The once-booming economy has been hit by a combination of high interest rates, Europe's debt crisis that has gouged exports, stalled government reforms and sluggish investment.
"It is difficult to be optimistic" that output will show a "meaningful recovery" until domestic interest rates come down and global trade picks up, said Credit Suisse economist Robert Prior-Wandesforde.
The 0.1 percent growth in July's manufacturing, mining and electricity output from a year ago was better than June's sharp 1.8 percent contraction.
But that was scant comfort for Prime Minister Manmohan Singh's beleaguered government as the data missed market forecasts of a 0.5 percent increase and came in far below the 3.7 percent rise in July 2011.
Finance Minister P. Chidambaram, who has pledged to restart India's "engine of growth," said the figures showed the performance of Asia's third-largest economy "continues to be disappointing."
Manufacturing production, accounting for three-quarters of the Index of Industrial Production, shrank 0.2 percent in July while capital goods output such as heavy machinery -- a key economic health barometer -- contracted five percent.
Consumer goods output grew by just 0.7 percent, reflecting weakening demand.
The data stirred alarm from business leaders who called for swift central bank and government action.
Confederation of Indian Industry's director general Chandrajit Banerjee said implementation of long-delayed measures to further open up the economy to foreign investment was "imperative".
Rate cuts are long overdue and "the economy is in need of sentiment boosters", he added, noting "investments have dried up".
For the quarter to June, foreign direct investment tumbled by 67 percent year-on-year.
D.S. Rawat, secretary general of business group ASSOCHAM, warned India risked a "full-blown recession" if the central bank "still follows a restrictive (monetary) policy".
Analysts, though, said the data was unlikely to prompt the hawkish central bank to lower rates at its policy meeting on Monday. Other central banks globally have been easing rates to revive their troubled economies.

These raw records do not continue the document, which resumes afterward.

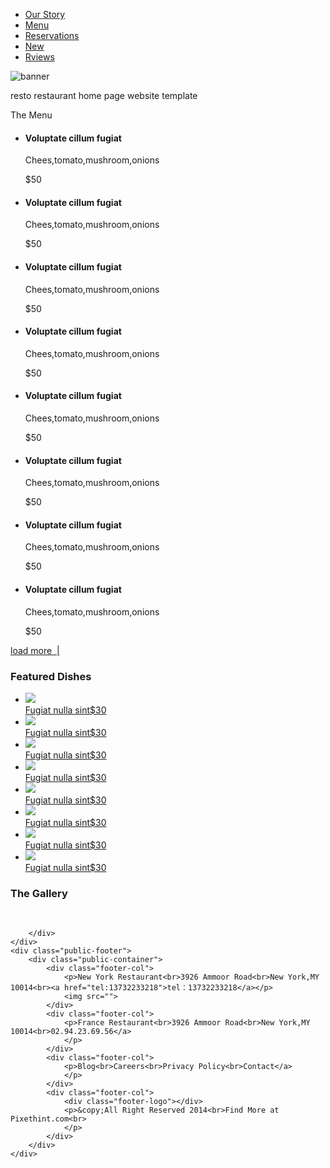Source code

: <!DOCTYPE html>
<html lang="en">
<head>
     <meta charset="utf-8">
     <title>紫沐渲叶</title>
     <link rel="stylesheet" type="text/css" href="css/reset.css">
     <link rel="stylesheet" type="text/css" href="css/common.css">
     <link rel="stylesheet" type="text/css" href="css/index.css">
</head>
<body>
	<div class="public-header">
        <div class="public-container clearfloat">
            <div class="header-logo"><a href=""></a></div>
            <ul class="header-nav clearfloat">
                <li class="item"><a href="">Our Story</a></li>
                <li class="item"><a href="">Menu</a></li>
                <li class="item"><a href="">Reservations</a></li>
                <li class="item"><a href="">New</a></li>
                <li class="item"><a href="">Rviews</a></li>
            </ul>
        </div>
	</div> 
	<div class="index-banner"></div>
	    <div class="index-banner-bg"><img src="images/banner-3.jpg" alt="banner"></div>
	    <div class="index-banner-text">
	        <div class="text-logo"></div>
	        <p class="text-info">
	           <i class="line line-l"></i>
	           <span class="txt">resto restaurant home page website template</span>
	           <i class="line line-r"></i>
	        </p>
	    </div>
	<div class="index-menu">
	    <div class="menu-tips">The Menu</div>
	    <div class="public-container menu-list">
            <ul class="clearfloat">
               <li class="menu-item clearfloat">
                   <a class="title">
                       <h4>Voluptate cillum fugiat</h4>
                       <p class="comment">Chees,tomato,mushroom,onions</p>
                   </a>
                   <div class="line"></div>
                   <div class="price">$50</div>
               </li>
               <li class="menu-item clearfloat">
                   <a class="title">
                       <h4>Voluptate cillum fugiat</h4>
                       <p class="comment">Chees,tomato,mushroom,onions</p>
                   </a>
                   <div class="line"></div>
                   <div class="price">$50</div>
               </li>
               <li class="menu-item clearfloat">
                   <a class="title">
                       <h4>Voluptate cillum fugiat</h4>
                       <p class="comment">Chees,tomato,mushroom,onions</p>
                   </a>
                   <div class="line"></div>
                   <div class="price">$50</div>
               </li>
               <li class="menu-item clearfloat">
                   <a class="title">
                       <h4>Voluptate cillum fugiat</h4>
                       <p class="comment">Chees,tomato,mushroom,onions</p>
                   </a>
                   <div class="line"></div>
                   <div class="price">$50</div>
               </li>
               <li class="menu-item clearfloat">
                   <a class="title">
                       <h4>Voluptate cillum fugiat</h4>
                       <p class="comment">Chees,tomato,mushroom,onions</p>
                   </a>
                   <div class="line"></div>
                   <div class="price">$50</div>
               </li>
               <li class="menu-item clearfloat">
                   <a class="title">
                       <h4>Voluptate cillum fugiat</h4>
                       <p class="comment">Chees,tomato,mushroom,onions</p>
                   </a>
                   <div class="line"></div>
                   <div class="price">$50</div>
               </li>
               <li class="menu-item clearfloat">
                   <a class="title">
                       <h4>Voluptate cillum fugiat</h4>
                       <p class="comment">Chees,tomato,mushroom,onions</p>
                   </a>
                   <div class="line"></div>
                   <div class="price">$50</div>
               </li>
               <li class="menu-item clearfloat">
                   <a class="title">
                       <h4>Voluptate cillum fugiat</h4>
                       <p class="comment">Chees,tomato,mushroom,onions</p>
                   </a>
                   <div class="line"></div>
                   <div class="price">$50</div>
               </li>
            </ul>
        <a href="" class="menu-more-btn">load more &nbsp;<span>|</span><span class="icon"></span></a>
	    </div>
	</div>
	<div class="public-container index-panel">
	    <div class="index-panel-header clearfloat">
	        <h3>Featured Dishes</h3>
	        <div class="line"></div>
	        <div class="btn-group">
                <a href="" class="btn active"></a>
                <a href="" class="btn"></a>
                <a href="" class="btn"></a>
                <a href="" class="btn"></a>
	        </div>
	    </div>
	    <div class="index-panel-body index-food-list">
            <ul class="clearfloat">
                <li class="food-item"><a href="">
                    <img class="banner" src="images/food-1.png"></img>
                    <div class="name">Fugiat nulla sint<span class="price">$30</span></div>
                    <div class="star-bar">
                        <span class="star"></span>
                        <span class="star"></span>
                        <span class="star"></span>
                        <span class="star"></span>
                        <span class="star nostar"></span>
                    </div>
                </a></li>
                <li class="food-item"><a href="">
                    <img class="banner" src="images/food-2.png"></img>
                    <div class="name">Fugiat nulla sint<span class="price">$30</span></div>
                    <div class="star-bar">
                        <span class="star"></span>
                        <span class="star"></span>
                        <span class="star"></span>
                        <span class="star"></span>
                        <span class="star nostar"></span>
                    </div>
                </a></li>
                <li class="food-item"><a href="">
                    <img class="banner" src="images/food-3.png"></img>
                    <div class="name">Fugiat nulla sint<span class="price">$30</span></div>
                    <div class="star-bar">
                        <span class="star"></span>
                        <span class="star"></span>
                        <span class="star"></span>
                        <span class="star"></span>
                        <span class="star nostar"></span>
                    </div>
                </a></li>
                <li class="food-item"><a href="">
                    <img class="banner" src="images/food-4.png"></img>
                    <div class="name">Fugiat nulla sint<span class="price">$30</span></div>
                    <div class="star-bar">
                        <span class="star"></span>
                        <span class="star"></span>
                        <span class="star"></span>
                        <span class="star"></span>
                        <span class="star nostar"></span>
                    </div>
                </a></li>
                <li class="food-item"><a href="">
                    <img class="banner" src="images/food-5.png"></img>
                    <div class="name">Fugiat nulla sint<span class="price">$30</span></div>
                    <div class="star-bar">
                        <span class="star"></span>
                        <span class="star"></span>
                        <span class="star"></span>
                        <span class="star"></span>
                        <span class="star nostar"></span>
                    </div>
                </a></li>
                <li class="food-item"><a href="">
                    <img class="banner" src="images/food-6.png"></img>
                    <div class="name">Fugiat nulla sint<span class="price">$30</span></div>
                    <div class="star-bar">
                        <span class="star"></span>
                        <span class="star"></span>
                        <span class="star"></span>
                        <span class="star"></span>
                        <span class="star nostar"></span>
                    </div>
                </a></li>
                <li class="food-item"><a href="">
                    <img class="banner" src="images/food-7.png"></img>
                    <div class="name">Fugiat nulla sint<span class="price">$30</span></div>
                    <div class="star-bar">
                        <span class="star"></span>
                        <span class="star"></span>
                        <span class="star"></span>
                        <span class="star"></span>
                        <span class="star nostar"></span>
                    </div>
                </a></li>
                <li class="food-item"><a href="">
                    <img class="banner" src="images/food-8.png"></img>
                    <div class="name">Fugiat nulla sint<span class="price">$30</span></div>
                    <div class="star-bar">
                        <span class="star"></span>
                        <span class="star"></span>
                        <span class="star"></span>
                        <span class="star"></span>
                        <span class="star nostar"></span>
                    </div>
                </a></li>
            </ul>
	    </div>
	</div>
	<div class="public-container index-panel">
	    <div class="index-panel-header clearfloat">
	        <h3>The Gallery</h3>
	        <div class="line"></div>
	    </div>
	    <div class="index-panel-body index-pics">
	        <a class="pic-col pic-col-m"><img src="images/demo-1.png" alt=""></img></a>
	        <div class="pic-col pic-col-s">
                <a class="pic-row "><img src="images/demo-2.png" alt=""></a>
                <a class="pic-row"><img src="images/demo-3.png" alt=""></a>
	        </div>
	        <a class="pic-col pic-col-l"><img src="images/demo-4.png" alt=""></a>
	        
	    </div>
	</div>
	<div class="public-footer">
        <div class="public-container">
            <div class="footer-col">
                <p>New York Restaurant<br>3926 Ammoor Road<br>New York,MY 10014<br><a href="tel:13732233218">tel：13732233218</a></p>
                <img src="">
            </div>
            <div class="footer-col">
                <p>France Restaurant<br>3926 Ammoor Road<br>New York,MY 10014<br>02.94.23.69.56</a>
                </p>
            </div>
            <div class="footer-col">
                <p>Blog<br>Careers<br>Privacy Policy<br>Contact</a>
                </p>
            </div>
            <div class="footer-col">
                <div class="footer-logo"></div>
                <p>&copy;All Right Reserved 2014<br>Find More at Pixethint.com<br>
                </p>
            </div>
        </div>
	</div>
</body>
</html>
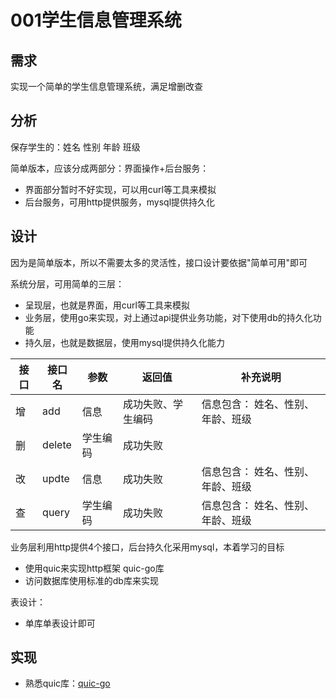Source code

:# 001学生信息管理系统

## 需求

实现一个简单的学生信息管理系统，满足增删改查

## 分析

保存学生的：姓名 性别 年龄 班级

简单版本，应该分成两部分：界面操作+后台服务：
- 界面部分暂时不好实现，可以用curl等工具来模拟
- 后台服务，可用http提供服务，mysql提供持久化

## 设计

因为是简单版本，所以不需要太多的灵活性，接口设计要依据"简单可用"即可

系统分层，可用简单的三层：
- 呈现层，也就是界面，用curl等工具来模拟
- 业务层，使用go来实现，对上通过api提供业务功能，对下使用db的持久化功能
- 持久层，也就是数据层，使用mysql提供持久化能力

| 接口 | 接口名 | 参数 | 返回值 | 补充说明 | 
| -- | -- | -- | -- | -- | 
| 增 | add | 信息 | 成功失败、学生编码 | 信息包含： 姓名、性别、年龄、班级 | 
| 删 | delete | 学生编码 | 成功失败 | | 
| 改 | updte | 信息 | 成功失败 | 信息包含： 姓名、性别、年龄、班级 | 
| 查 | query | 学生编码 | 成功失败 | 信息包含： 姓名、性别、年龄、班级 | 

业务层利用http提供4个接口，后台持久化采用mysql，本着学习的目标
- 使用quic来实现http框架 quic-go库
- 访问数据库使用标准的db库来实现

表设计：
- 单库单表设计即可

## 实现

- 熟悉quic库：[quic-go]







[quic-go]: /everyday/student/quic-go.md



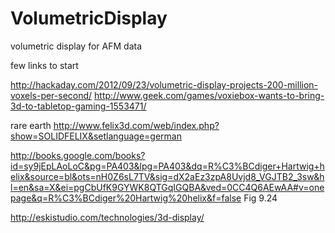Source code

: VolumetricDisplay
=================

volumetric display for AFM data

few links to start

http://hackaday.com/2012/09/23/volumetric-display-projects-200-million-voxels-per-second/
http://www.geek.com/games/voxiebox-wants-to-bring-3d-to-tabletop-gaming-1553471/

rare earth
http://www.felix3d.com/web/index.php?show=SOLIDFELIX&setlanguage=german

http://books.google.com/books?id=sy9jEpLAoLoC&pg=PA403&lpg=PA403&dq=R%C3%BCdiger+Hartwig+helix&source=bl&ots=nH0Z6sL7TV&sig=dX2aEz3zpA8Uvjd8_VGJTB2_3sw&hl=en&sa=X&ei=pgCbUfK9GYWK8QTGqIGQBA&ved=0CC4Q6AEwAA#v=onepage&q=R%C3%BCdiger%20Hartwig%20helix&f=false
Fig 9.24


http://eskistudio.com/technologies/3d-display/

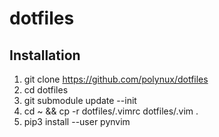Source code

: # dotfiles

## Installation
1. git clone https://github.com/polynux/dotfiles
2. cd dotfiles
3. git submodule update --init
4. cd ~ && cp -r dotfiles/.vimrc dotfiles/.vim .
5. pip3 install --user pynvim
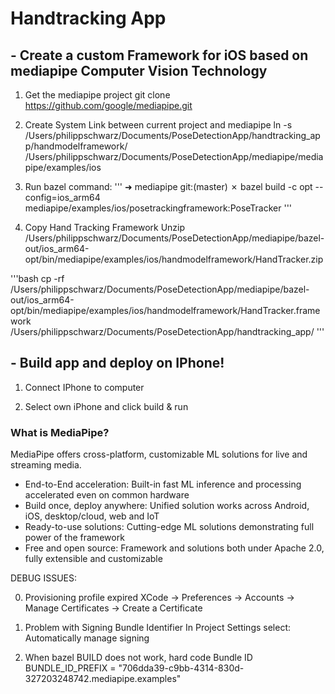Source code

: # Handtracking App

## - Create a custom Framework for iOS based on mediapipe Computer Vision Technology

1. Get the mediapipe project
git clone https://github.com/google/mediapipe.git

2. Create System Link between current project and mediapipe
ln -s  /Users/philippschwarz/Documents/PoseDetectionApp/handtracking_app/handmodelframework/ /Users/philippschwarz/Documents/PoseDetectionApp/mediapipe/mediapipe/examples/ios

3. Run bazel command:
'''
➜  mediapipe git:(master) ✗ bazel build -c opt --config=ios_arm64 mediapipe/examples/ios/posetrackingframework:PoseTracker
'''

3. Copy Hand Tracking Framework
Unzip /Users/philippschwarz/Documents/PoseDetectionApp/mediapipe/bazel-out/ios_arm64-opt/bin/mediapipe/examples/ios/handmodelframework/HandTracker.zip

'''bash
cp -rf
/Users/philippschwarz/Documents/PoseDetectionApp/mediapipe/bazel-out/ios_arm64-opt/bin/mediapipe/examples/ios/handmodelframework/HandTracker.framework
/Users/philippschwarz/Documents/PoseDetectionApp/handtracking_app/
'''

## - Build app and deploy on IPhone!
1. Connect IPhone to computer 

2. Select own iPhone and click build & run 


### What is MediaPipe?

MediaPipe offers cross-platform, customizable ML solutions for live and streaming media.

- End-to-End acceleration: Built-in fast ML inference and processing accelerated even on common hardware
- Build once, deploy anywhere: Unified solution works across Android, iOS, desktop/cloud, web and IoT
- Ready-to-use solutions: Cutting-edge ML solutions demonstrating full power of the framework
- Free and open source: Framework and solutions both under Apache 2.0, fully extensible and customizable


DEBUG ISSUES:

0. Provisioning profile expired
XCode -> Preferences -> Accounts -> Manage Certificates -> Create a Certificate 

1. Problem with Signing Bundle Identifier
In Project Settings select:
Automatically manage signing

3. When bazel BUILD does not work, hard code Bundle ID
BUNDLE_ID_PREFIX = "706dda39-c9bb-4314-830d-327203248742.mediapipe.examples"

But India's bank has kept borrowing costs on hold since April -- when it cut them for the first time in three years -- insisting inflation must recede and the government needs to curb its ballooning deficit.
Analysts expect August data Friday to show inflation nudging seven percent or more after slowing to 6.87 percent in July.
The bank's "preoccupation with high inflation will limit further policy rate cuts in the near term", said IHS Global Insight economist Jyoti Narasimhan.
Stocks ignored the figures with Mumbai's benchmark Sensex index climbing by 0.82 percent to a near seven-month peak of 18,000.03 on global expectations of US and Chinese stimulus.
Analysts doubt Chidambaram can do much to boost growth, with the government mired in graft scandals that have hamstrung its ability to push through politically difficult liberalisation reforms and a string of state polls looming.
The economy grew just 5.5 percent in the March-June quarter -- holding at a three-year low.
The government sees growth of around 6.5 percent for the year to March 2013 but many economists expect expansion of 5.0 to 5.5 percent -- far below the heady near double-digits of the last decade.